### WHAT THE TASK ASKS
Give the records again exactly, but drop the pictures.

[Saved data entries]
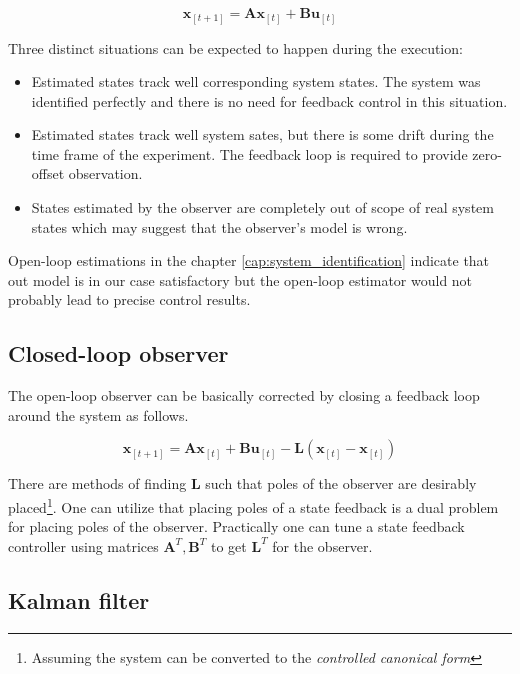 \begin{equation}
\textbf{\^x}_{[t+1]} = \textbf{A}\textbf{\^x}_{[t]} + \textbf{B}\textbf{u}_{[t]}
\label{eq:openloop_observer}
\end{equation}

Three distinct situations can be expected to happen during the execution:

\begin{itemize}
\item Estimated states track well corresponding system states. The system was identified perfectly and there is no need for feedback control in this situation.
\item Estimated states track well system sates, but there is some drift during the time frame of the experiment. The feedback loop is required to provide zero-offset observation.
\item States estimated by the observer are completely out of scope of real system states which may suggest that the observer's model is wrong.
\end{itemize}

Open-loop estimations in the chapter \ref{cap:system_identification} indicate that out model is in our case satisfactory but the open-loop estimator would not probably lead to precise control results.

\subsection{Closed-loop observer}

The open-loop observer can be basically corrected by closing a feedback loop around the system as follows.

\begin{equation}
\textbf{\^x}_{[t+1]} = \textbf{A}\textbf{\^x}_{[t]} + \textbf{B}\textbf{u}_{[t]} - \textbf{L}\left(\textbf{x}_{[t]} - \textbf{\^x}_{[t]}\right)
\label{eq:closed_loop_observer}
\end{equation}

There are methods of finding $\textbf{L}$ such that poles of the observer are desirably placed\footnote{Assuming the system can be converted to the \textit{controlled canonical form}}. One can utilize that placing poles of a state feedback is a dual problem for placing poles of the observer. Practically one can tune a state feedback controller using matrices $\textbf{A}^T, \textbf{B}^T$ to get $\textbf{L}^T$ for the observer.

\subsection{Kalman filter}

### TASK SOLUTION
 \begin{equation}
\textbf{\^x}_{[t+1]} = \textbf{A}\textbf{\^x}_{[t]} + \textbf{B}\textbf{u}_{[t]}
\label{eq:openloop_observer}
\end{equation}

Three distinct situations can be expected to happen during the execution:

\begin{itemize}
\item Estimated states track well corresponding system states. The system was identified perfectly and there is no need for feedback control in this situation.
\item Estimated states track well system sates, but there is some drift during the time frame of the experiment. The feedback loop is required to provide zero-offset observation.
\item States estimated by the observer are completely out of scope of real system states which may suggest that the observer's model is wrong.
\end{itemize}

Open-loop estimations in the chapter \ref{cap:system_identification} indicate that out model is in our case satisfactory but the open-loop estimator would not probably lead to precise control results.

\subsection{Closed-loop observer}

The open-loop observer can be basically corrected by closing a feedback loop around the system as follows.

\begin{equation}
\textbf{\^x}_{[t+1]} = \textbf{A}\textbf{\^x}_{[t]} + \textbf{B}\textbf{u}_{[t]} - \textbf{L}\left(\textbf{x}_{[t]} - \textbf{\^x}_{[t]}\right)
\label{eq:closed_loop_observer}
\end{equation}

There are methods of finding $\textbf{L}$ such that poles of the observer are desirably placed\footnote{Assuming the system can be converted to the \textit{controlled canonical form}}. One can utilize that placing poles of a state feedback is a dual problem for placing poles of the observer. Practically one can tune a state feedback controller using matrices $\textbf{A}^T, \textbf{B}^T$ to get $\textbf{L}^T$ for the observer.

\subsection{Kalman filter}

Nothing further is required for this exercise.